Amanda Seyfried participou de dois lançamentos próximos no fim de 2025: o drama musical O Testamento de Ann Lee e o suspense A Criada. Os filmes estrearam com poucos dias de diferença e apresentam personagens com perfis distintos. Durante coletiva no Festival de Cinema de Berlim, a atriz comentou a escolha por projetos centrados em protagonistas femininas.
Segundo Seyfried, a decisão de aceitar os papéis está ligada ao tipo de história contada e à construção das personagens. Em A Criada, dirigido por Paul Feig e com Sydney Sweeney no elenco, a atriz destacou a proposta mais voltada ao entretenimento. O filme teve bom desempenho comercial e ampliou o alcance do projeto junto ao público.
Já em O Testamento de Ann Lee, Seyfried interpreta a fundadora da comunidade religiosa Shaker.

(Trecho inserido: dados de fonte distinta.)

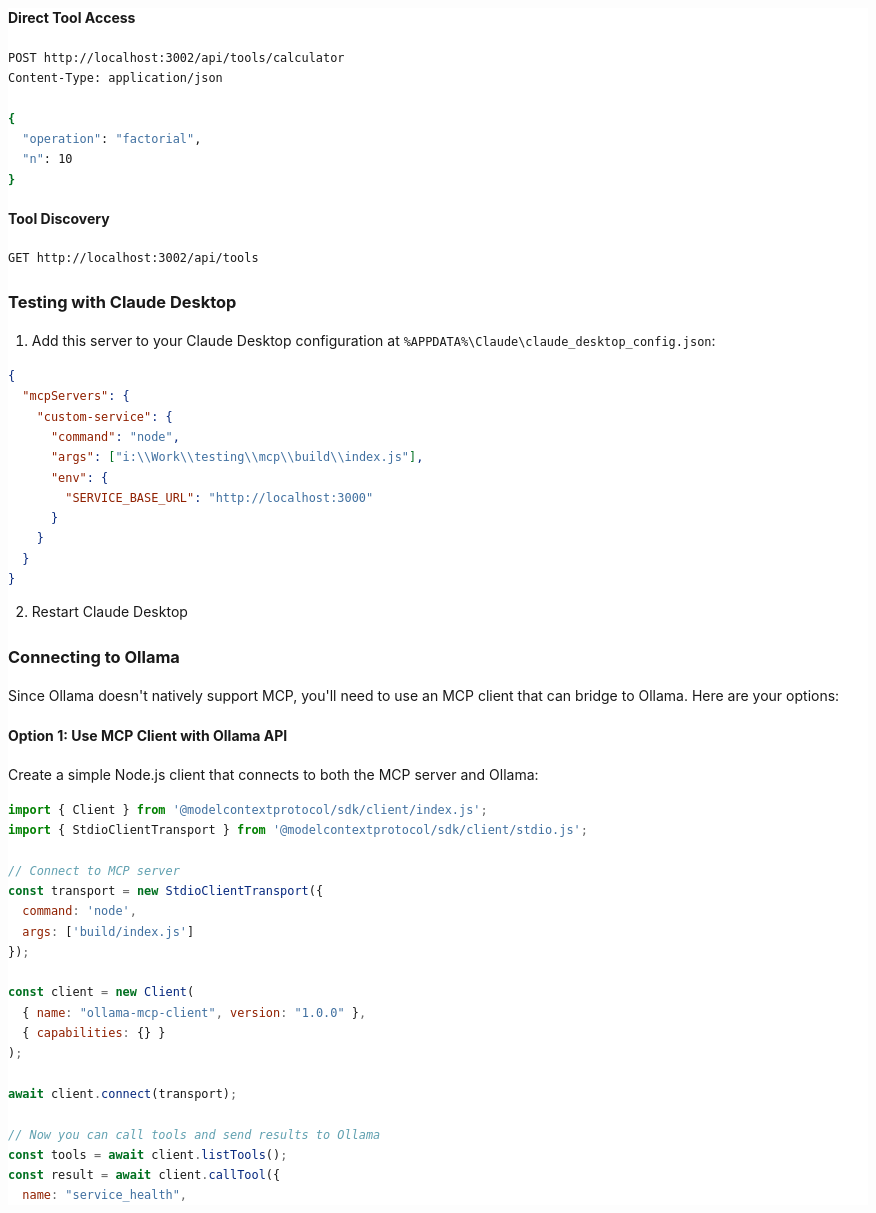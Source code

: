 #### Direct Tool Access
```bash
POST http://localhost:3002/api/tools/calculator
Content-Type: application/json

{
  "operation": "factorial",
  "n": 10
}
```

#### Tool Discovery
```bash
GET http://localhost:3002/api/tools
```

### Testing with Claude Desktop

1. Add this server to your Claude Desktop configuration at `%APPDATA%\Claude\claude_desktop_config.json`:

```json
{
  "mcpServers": {
    "custom-service": {
      "command": "node",
      "args": ["i:\\Work\\testing\\mcp\\build\\index.js"],
      "env": {
        "SERVICE_BASE_URL": "http://localhost:3000"
      }
    }
  }
}
```

2. Restart Claude Desktop

### Connecting to Ollama

Since Ollama doesn't natively support MCP, you'll need to use an MCP client that can bridge to Ollama. Here are your options:

#### Option 1: Use MCP Client with Ollama API

Create a simple Node.js client that connects to both the MCP server and Ollama:

```javascript
import { Client } from '@modelcontextprotocol/sdk/client/index.js';
import { StdioClientTransport } from '@modelcontextprotocol/sdk/client/stdio.js';

// Connect to MCP server
const transport = new StdioClientTransport({
  command: 'node',
  args: ['build/index.js']
});

const client = new Client(
  { name: "ollama-mcp-client", version: "1.0.0" },
  { capabilities: {} }
);

await client.connect(transport);

// Now you can call tools and send results to Ollama
const tools = await client.listTools();
const result = await client.callTool({
  name: "service_health",
```
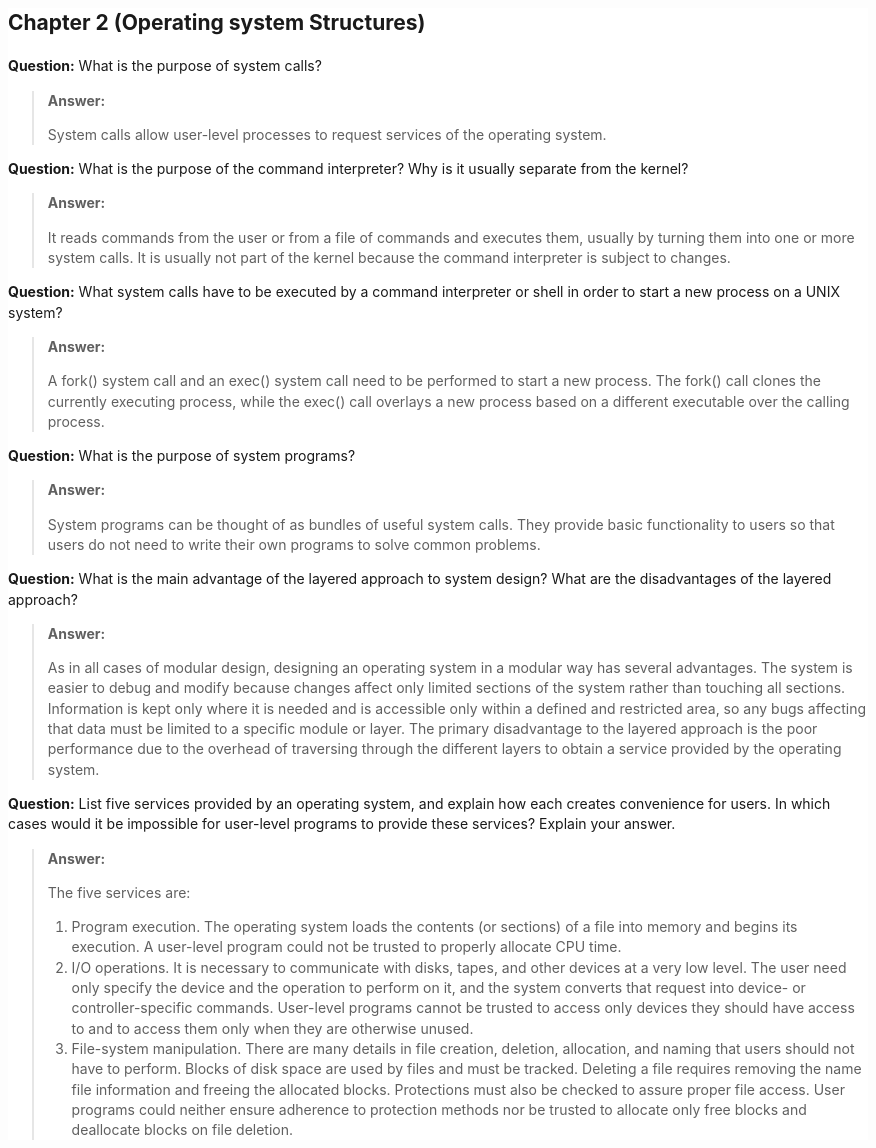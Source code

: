 ## Chapter 2 (Operating system Structures)

**Question:** What is the purpose of system calls?

> **Answer:** 
>
> System calls allow user-level processes to request services of the operating system.

**Question:** What is the purpose of the command interpreter? Why is it usually separate from the kernel?

> **Answer:** 
>
> It reads commands from the user or from a file of commands and executes them, usually by turning them into one or more system calls. It is usually not part of the kernel because the command interpreter is subject to changes.

**Question:** What system calls have to be executed by a command interpreter or shell in order to start a new process on a UNIX system?

> **Answer:** 
>
> A fork() system call and an exec() system call need to be performed to start a new process. The fork() call clones the currently executing process, while the exec() call overlays a new process based on a different executable over the calling process.

**Question:** What is the purpose of system programs?

> **Answer:**  
>
> System programs can be thought of as bundles of useful system calls. They provide basic functionality to users so that users do not need to write their own programs to solve common problems.

**Question:** What is the main advantage of the layered approach to system design? What are the disadvantages of the layered approach?

> **Answer:** 
>
> As in all cases of modular design, designing an operating system in a modular way has several advantages. The system is easier to debug and modify because changes affect only limited sections of the system rather than touching all sections. Information is kept only where it is needed and is accessible only within a defined and restricted area, so any bugs affecting that data must be limited to a specific module or layer. The primary disadvantage to the layered approach is the poor performance due to the overhead of traversing through the different layers to obtain a service provided by the operating system.

**Question:** List five services provided by an operating system, and explain how each creates convenience for users. In which cases would it be impossible for user-level programs to provide these services? Explain your answer.

> **Answer:** 
>
> The five services are:
>
> 1. Program execution. The operating system loads the contents (or sections) of a file into memory and begins its execution. A user-level program could not be trusted to properly allocate CPU time.
> 2. I/O operations. It is necessary to communicate with disks, tapes, and other devices at a very low level. The user need only specify the device and the operation to perform on it, and the system converts that request into device- or controller-specific commands. User-level programs cannot be trusted to access only devices they should have access to and to access them only when they are otherwise unused.
> 3. File-system manipulation. There are many details in file creation, deletion, allocation, and naming that users should not have to perform. Blocks of disk space are used by files and must be tracked. Deleting a file requires removing the name file information and freeing the allocated blocks. Protections must also be checked to assure proper file access. User programs could neither ensure adherence to protection methods nor be trusted to allocate only free blocks and deallocate blocks on file deletion.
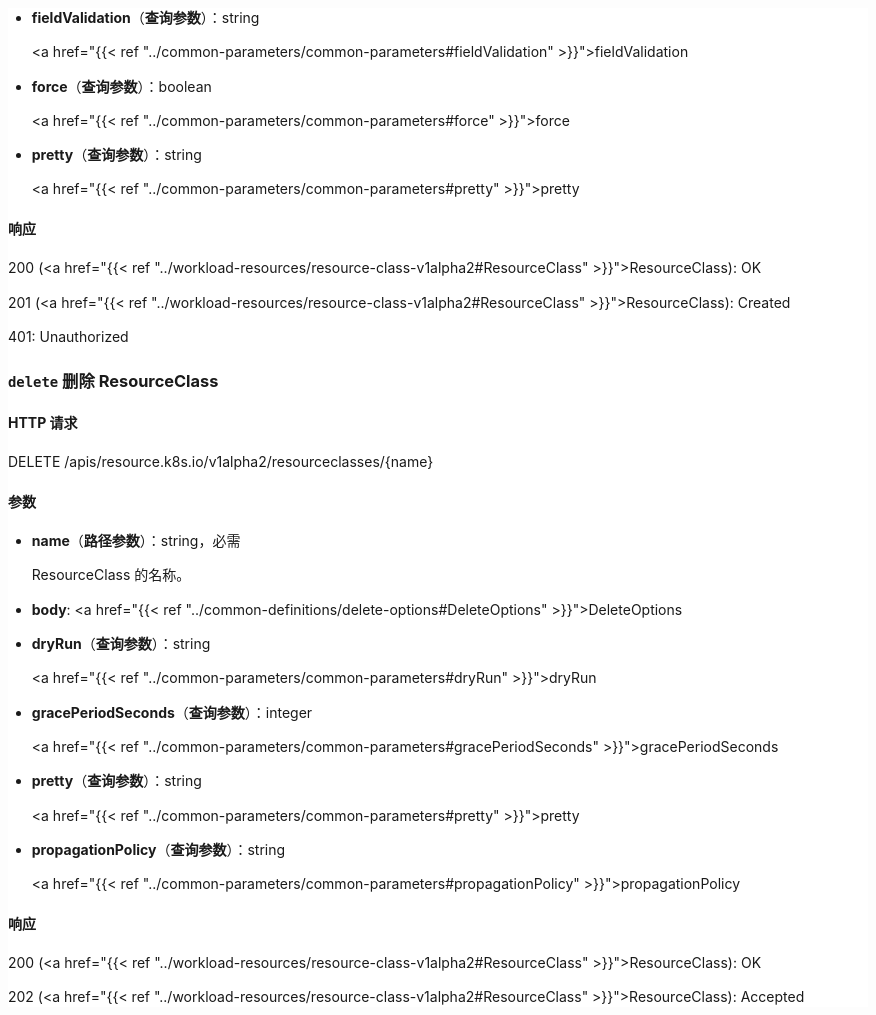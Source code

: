 - **fieldValidation**（**查询参数**）：string

  <a href="{{< ref "../common-parameters/common-parameters#fieldValidation" >}}">fieldValidation</a>

- **force**（**查询参数**）：boolean

  <a href="{{< ref "../common-parameters/common-parameters#force" >}}">force</a>

- **pretty**（**查询参数**）：string

  <a href="{{< ref "../common-parameters/common-parameters#pretty" >}}">pretty</a>

#### 响应

200 (<a href="{{< ref "../workload-resources/resource-class-v1alpha2#ResourceClass" >}}">ResourceClass</a>): OK

201 (<a href="{{< ref "../workload-resources/resource-class-v1alpha2#ResourceClass" >}}">ResourceClass</a>): Created

401: Unauthorized

### `delete` 删除 ResourceClass

#### HTTP 请求

DELETE /apis/resource.k8s.io/v1alpha2/resourceclasses/{name}

#### 参数

- **name**（**路径参数**）：string，必需

  ResourceClass 的名称。

- **body**: <a href="{{< ref "../common-definitions/delete-options#DeleteOptions" >}}">DeleteOptions</a>

- **dryRun**（**查询参数**）：string

  <a href="{{< ref "../common-parameters/common-parameters#dryRun" >}}">dryRun</a>

- **gracePeriodSeconds**（**查询参数**）：integer

  <a href="{{< ref "../common-parameters/common-parameters#gracePeriodSeconds" >}}">gracePeriodSeconds</a>

- **pretty**（**查询参数**）：string

  <a href="{{< ref "../common-parameters/common-parameters#pretty" >}}">pretty</a>

- **propagationPolicy**（**查询参数**）：string

  <a href="{{< ref "../common-parameters/common-parameters#propagationPolicy" >}}">propagationPolicy</a>

#### 响应

200 (<a href="{{< ref "../workload-resources/resource-class-v1alpha2#ResourceClass" >}}">ResourceClass</a>): OK

202 (<a href="{{< ref "../workload-resources/resource-class-v1alpha2#ResourceClass" >}}">ResourceClass</a>): Accepted
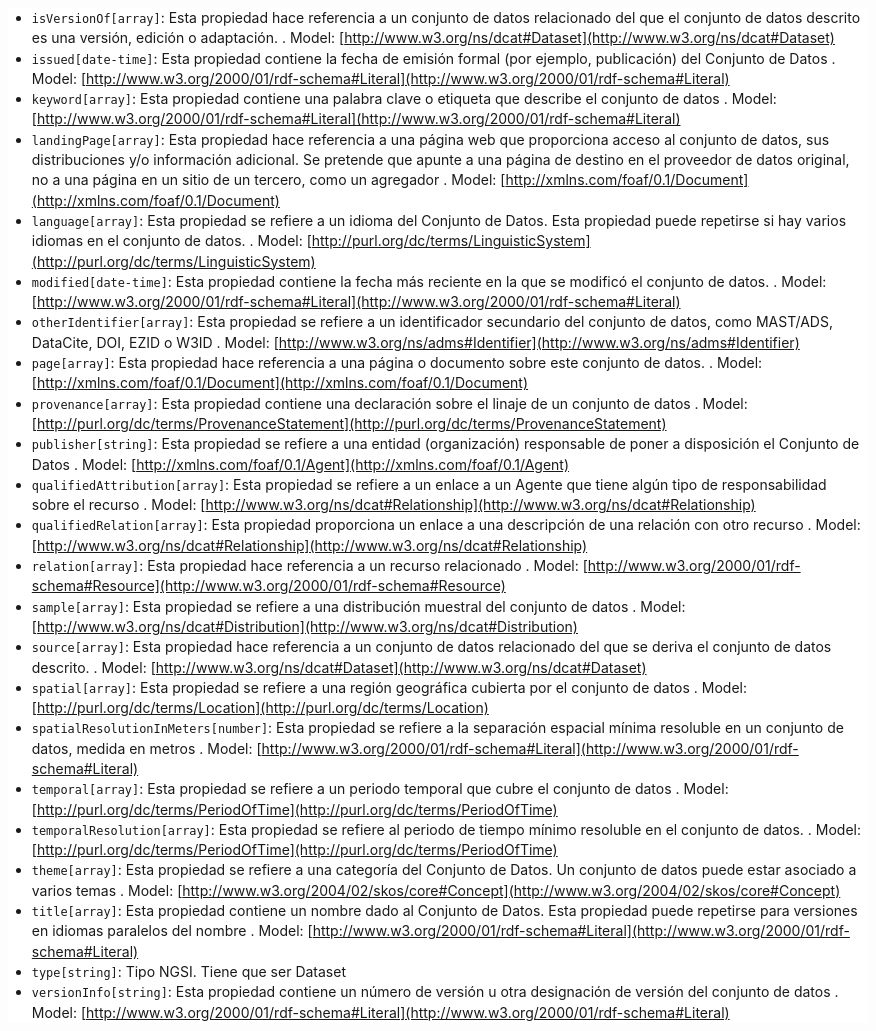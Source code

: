 - `isVersionOf[array]`: Esta propiedad hace referencia a un conjunto de datos relacionado del que el conjunto de datos descrito es una versión, edición o adaptación.  . Model: [http://www.w3.org/ns/dcat#Dataset](http://www.w3.org/ns/dcat#Dataset)
- `issued[date-time]`: Esta propiedad contiene la fecha de emisión formal (por ejemplo, publicación) del Conjunto de Datos  . Model: [http://www.w3.org/2000/01/rdf-schema#Literal](http://www.w3.org/2000/01/rdf-schema#Literal)
- `keyword[array]`: Esta propiedad contiene una palabra clave o etiqueta que describe el conjunto de datos  . Model: [http://www.w3.org/2000/01/rdf-schema#Literal](http://www.w3.org/2000/01/rdf-schema#Literal)
- `landingPage[array]`: Esta propiedad hace referencia a una página web que proporciona acceso al conjunto de datos, sus distribuciones y/o información adicional. Se pretende que apunte a una página de destino en el proveedor de datos original, no a una página en un sitio de un tercero, como un agregador  . Model: [http://xmlns.com/foaf/0.1/Document](http://xmlns.com/foaf/0.1/Document)
- `language[array]`: Esta propiedad se refiere a un idioma del Conjunto de Datos. Esta propiedad puede repetirse si hay varios idiomas en el conjunto de datos.  . Model: [http://purl.org/dc/terms/LinguisticSystem](http://purl.org/dc/terms/LinguisticSystem)
- `modified[date-time]`: Esta propiedad contiene la fecha más reciente en la que se modificó el conjunto de datos.  . Model: [http://www.w3.org/2000/01/rdf-schema#Literal](http://www.w3.org/2000/01/rdf-schema#Literal)
- `otherIdentifier[array]`: Esta propiedad se refiere a un identificador secundario del conjunto de datos, como MAST/ADS, DataCite, DOI, EZID o W3ID  . Model: [http://www.w3.org/ns/adms#Identifier](http://www.w3.org/ns/adms#Identifier)
- `page[array]`: Esta propiedad hace referencia a una página o documento sobre este conjunto de datos.  . Model: [http://xmlns.com/foaf/0.1/Document](http://xmlns.com/foaf/0.1/Document)
- `provenance[array]`: Esta propiedad contiene una declaración sobre el linaje de un conjunto de datos  . Model: [http://purl.org/dc/terms/ProvenanceStatement](http://purl.org/dc/terms/ProvenanceStatement)
- `publisher[string]`: Esta propiedad se refiere a una entidad (organización) responsable de poner a disposición el Conjunto de Datos  . Model: [http://xmlns.com/foaf/0.1/Agent](http://xmlns.com/foaf/0.1/Agent)
- `qualifiedAttribution[array]`: Esta propiedad se refiere a un enlace a un Agente que tiene algún tipo de responsabilidad sobre el recurso  . Model: [http://www.w3.org/ns/dcat#Relationship](http://www.w3.org/ns/dcat#Relationship)
- `qualifiedRelation[array]`: Esta propiedad proporciona un enlace a una descripción de una relación con otro recurso  . Model: [http://www.w3.org/ns/dcat#Relationship](http://www.w3.org/ns/dcat#Relationship)
- `relation[array]`: Esta propiedad hace referencia a un recurso relacionado  . Model: [http://www.w3.org/2000/01/rdf-schema#Resource](http://www.w3.org/2000/01/rdf-schema#Resource)
- `sample[array]`: Esta propiedad se refiere a una distribución muestral del conjunto de datos  . Model: [http://www.w3.org/ns/dcat#Distribution](http://www.w3.org/ns/dcat#Distribution)
- `source[array]`: Esta propiedad hace referencia a un conjunto de datos relacionado del que se deriva el conjunto de datos descrito.  . Model: [http://www.w3.org/ns/dcat#Dataset](http://www.w3.org/ns/dcat#Dataset)
- `spatial[array]`: Esta propiedad se refiere a una región geográfica cubierta por el conjunto de datos  . Model: [http://purl.org/dc/terms/Location](http://purl.org/dc/terms/Location)
- `spatialResolutionInMeters[number]`: Esta propiedad se refiere a la separación espacial mínima resoluble en un conjunto de datos, medida en metros  . Model: [http://www.w3.org/2000/01/rdf-schema#Literal](http://www.w3.org/2000/01/rdf-schema#Literal)
- `temporal[array]`: Esta propiedad se refiere a un periodo temporal que cubre el conjunto de datos  . Model: [http://purl.org/dc/terms/PeriodOfTime](http://purl.org/dc/terms/PeriodOfTime)
- `temporalResolution[array]`: Esta propiedad se refiere al periodo de tiempo mínimo resoluble en el conjunto de datos.  . Model: [http://purl.org/dc/terms/PeriodOfTime](http://purl.org/dc/terms/PeriodOfTime)
- `theme[array]`: Esta propiedad se refiere a una categoría del Conjunto de Datos. Un conjunto de datos puede estar asociado a varios temas  . Model: [http://www.w3.org/2004/02/skos/core#Concept](http://www.w3.org/2004/02/skos/core#Concept)
- `title[array]`: Esta propiedad contiene un nombre dado al Conjunto de Datos. Esta propiedad puede repetirse para versiones en idiomas paralelos del nombre  . Model: [http://www.w3.org/2000/01/rdf-schema#Literal](http://www.w3.org/2000/01/rdf-schema#Literal)
- `type[string]`: Tipo NGSI. Tiene que ser Dataset  
- `versionInfo[string]`: Esta propiedad contiene un número de versión u otra designación de versión del conjunto de datos  . Model: [http://www.w3.org/2000/01/rdf-schema#Literal](http://www.w3.org/2000/01/rdf-schema#Literal)
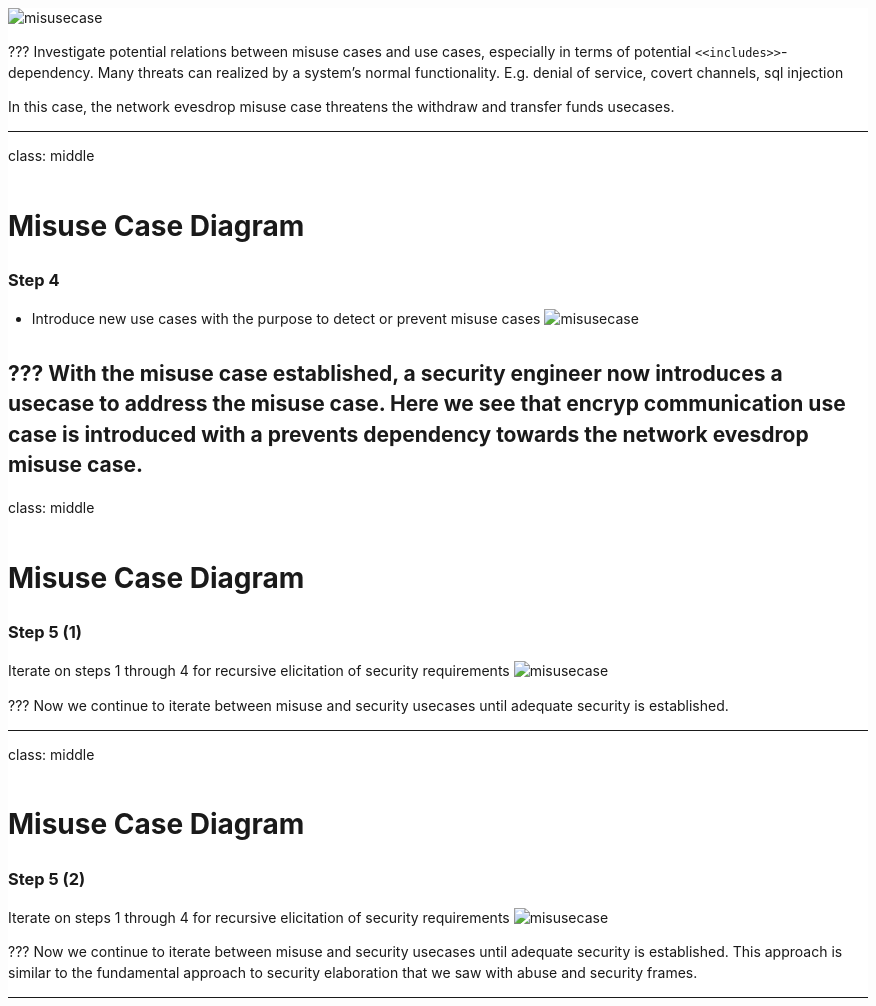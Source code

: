 ![misusecase](images/misuse-3.svg)

???
Investigate potential relations between misuse cases and use cases, especially in terms of potential `<<includes>>`-dependency. Many threats can realized by a system’s normal functionality. E.g. denial of service, covert channels, sql injection

In this case, the network evesdrop misuse case threatens the withdraw and transfer funds usecases.

---
class: middle
# Misuse Case Diagram
### Step 4
- Introduce new use cases with the purpose to detect or prevent misuse cases
![misusecase](images/misuse-4.svg)

???
With the misuse case established, a security engineer now introduces a usecase to address the misuse case. Here we see that encryp communication use case is introduced with a prevents dependency towards the network evesdrop misuse case.
---
class: middle
# Misuse Case Diagram
### Step 5 (1)
Iterate on steps 1 through 4 for recursive elicitation of security requirements
![misusecase](images/misuse-5.svg)

???
Now we continue to iterate between misuse and security usecases until adequate security is established.

---
class: middle
# Misuse Case Diagram
### Step 5 (2)
Iterate on steps 1 through 4 for recursive elicitation of security requirements
![misusecase](images/misuse-6.svg)

???
Now we continue to iterate between misuse and security usecases until adequate security is established. This approach is similar to the fundamental approach to security elaboration that we saw with abuse and security frames.

---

A produção aborda temas como organização social e igualdade de gênero a partir do contexto histórico da personagem. O elenco inclui Thomasin McKenzie e Lewis Pullman, enquanto a direção é de Mona Fastvold.
Durante o evento, a atriz também comentou o crescimento de produções voltadas ao público feminino. Segundo ela, o aumento desse tipo de narrativa acompanha uma demanda maior nas salas de cinema, com histórias focadas em experiências e perspectivas femininas.
Embora o filme não tenha sido indicado ao Oscar 2026, Seyfried recebeu indicações ao Globo de Ouro e ao Critics Choice Awards por sua atuação. O período marca uma fase de alta atividade na carreira da atriz, com participações em projetos de gêneros diferentes lançados em sequência.